Analyse d'impact RGPD (AIPD) : Quand et comment la réaliser pour votre PME

2 avril 2026Admin MyISI284 vues
Analyse d'impact RGPD (AIPD) : Quand et comment la réaliser pour votre PME

Analyse d'impact RGPD (AIPD) : Quand et comment la réaliser pour votre PME

L’analyse d’impact RGPD (AIPD) est une étape cruciale pour toute entreprise manipulant des données personnelles. Pourtant, beaucoup de PME françaises ignorent encore quand et comment la réaliser. En 2023, la CNIL a infligé plus de 35 millions d’euros d’amendes pour non-respect du RGPD, dont une partie concernait l’absence d’AIPD. Vous voulez éviter les sanctions et protéger vos données ? Cet article vous explique tout : quand déclencher une AIPD, comment la mener étape par étape, et pourquoi les PME ont tout intérêt à s’y conformer.

Chez MyISI, nous accompagnons les entreprises dans leur conformité RGPD, y compris la réalisation d’AIPD. Découvrez nos services de conformité RGPD pour sécuriser vos traitements de données.


Qu’est-ce qu’une analyse d’impact RGPD (AIPD) ?

L’Analyse d’Impact relative à la Protection des Données (AIPD), ou Data Protection Impact Assessment (DPIA) en anglais, est une évaluation préalable des risques liés à un traitement de données personnelles. Son objectif ? Identifier les menaces potentielles pour les droits et libertés des personnes concernées et proposer des mesures pour les atténuer.

Pourquoi l’AIPD est-elle obligatoire ?

Le Règlement Général sur la Protection des Données (RGPD), en vigueur depuis mai 2018, impose aux organisations de réaliser une AIPD dans certains cas. L’article 35 du RGPD précise que cette analyse est obligatoire lorsque :

  • Un traitement de données présente un risque élevé pour les droits et libertés des personnes.
  • Le traitement est systématique et à grande échelle (ex : profilage, surveillance).
  • Les données sont sensibles (santé, origine ethnique, opinions politiques, etc.).
En France, la CNIL (Commission Nationale de l’Informatique et des Libertés) est l’autorité de référence pour le RGPD. Elle publie des lignes directrices pour aider les entreprises à déterminer si une AIPD est nécessaire.

AIPD vs. Registre des traitements : quelle différence ?
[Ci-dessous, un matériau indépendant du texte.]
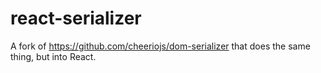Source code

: # react-serializer

A fork of https://github.com/cheeriojs/dom-serializer that does the same thing, but into React.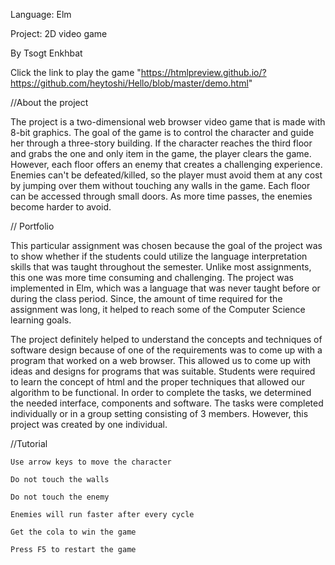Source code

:  Language: Elm
 
 Project: 2D video game
 
 By Tsogt Enkhbat
 
 Click the link to play the game "https://htmlpreview.github.io/?https://github.com/heytoshi/Hello/blob/master/demo.html"
 
 //About the project
 
  The project is a two-dimensional web browser video game that is made with 8-bit graphics. The goal of the game is to control the character and guide her through a three-story building. If the character reaches the third floor and grabs the one and only item in the game, the player clears the game. However, each floor offers an enemy that creates a challenging experience. Enemies can't be defeated/killed, so the player must avoid them at any cost by jumping over them without touching any walls in the game. Each floor can be accessed through small doors. As more time passes, the enemies become harder to avoid.
 
 // Portfolio
 
  This particular assignment was chosen because the goal of the project was to show whether if the students could utilize the language interpretation skills that was taught throughout the semester. Unlike most assignments, this one was more time consuming and challenging. The project was implemented in Elm, which was a language that was never taught before or during the class period. Since, the amount of time required for the assignment was long, it helped to reach some of the Computer Science learning goals.

  The project definitely helped to understand the concepts and techniques of software design because of one of the requirements was to come up with a program that worked on a web browser. This allowed us to come up with ideas and designs for programs that was suitable. Students were required to learn the concept of html and the proper techniques that allowed our algorithm to be functional. In order to complete the tasks, we determined the needed interface, components and software. The tasks were completed individually or in a group setting consisting of 3 members. However, this project was created by one individual.
  

//Tutorial

    Use arrow keys to move the character

    Do not touch the walls

    Do not touch the enemy

    Enemies will run faster after every cycle

    Get the cola to win the game

    Press F5 to restart the game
Beaucoup de PME confondent AIPD et registre des traitements. Pourtant, ces deux outils ont des finalités différentes :

Registre des traitementsAnalyse d’impact (AIPD)
Obligatoire pour toutes les entreprises (sauf exceptions).Obligatoire uniquement pour les traitements à risque élevé.
Liste descriptives des traitements de données.Évaluation approfondie des risques et mesures correctives.
Document statique (mis à jour régulièrement).Document dynamique (réévalué en cas de changement).
Pour aller plus loin, consultez notre guide sur la tenue du registre des traitements RGPD.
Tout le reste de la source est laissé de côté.